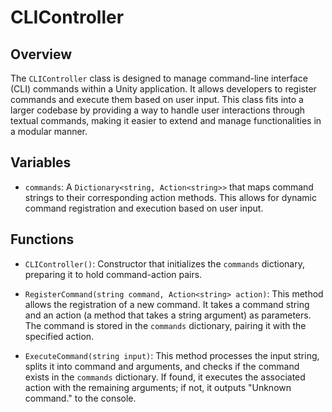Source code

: # CLIController

## Overview
The `CLIController` class is designed to manage command-line interface (CLI) commands within a Unity application. It allows developers to register commands and execute them based on user input. This class fits into a larger codebase by providing a way to handle user interactions through textual commands, making it easier to extend and manage functionalities in a modular manner.

## Variables
- `commands`: A `Dictionary<string, Action<string>>` that maps command strings to their corresponding action methods. This allows for dynamic command registration and execution based on user input.

## Functions
- `CLIController()`: Constructor that initializes the `commands` dictionary, preparing it to hold command-action pairs.

- `RegisterCommand(string command, Action<string> action)`: This method allows the registration of a new command. It takes a command string and an action (a method that takes a string argument) as parameters. The command is stored in the `commands` dictionary, pairing it with the specified action.

- `ExecuteCommand(string input)`: This method processes the input string, splits it into command and arguments, and checks if the command exists in the `commands` dictionary. If found, it executes the associated action with the remaining arguments; if not, it outputs "Unknown command." to the console.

TASK TO COMPLETE
The lines you need are those holding the word "registration"; copy each of them from the material above.

RESPONSE TO THE TASK
- `commands`: A `Dictionary<string, Action<string>>` that maps command strings to their corresponding action methods. This allows for dynamic command registration and execution based on user input.
- `RegisterCommand(string command, Action<string> action)`: This method allows the registration of a new command. It takes a command string and an action (a method that takes a string argument) as parameters. The command is stored in the `commands` dictionary, pairing it with the specified action.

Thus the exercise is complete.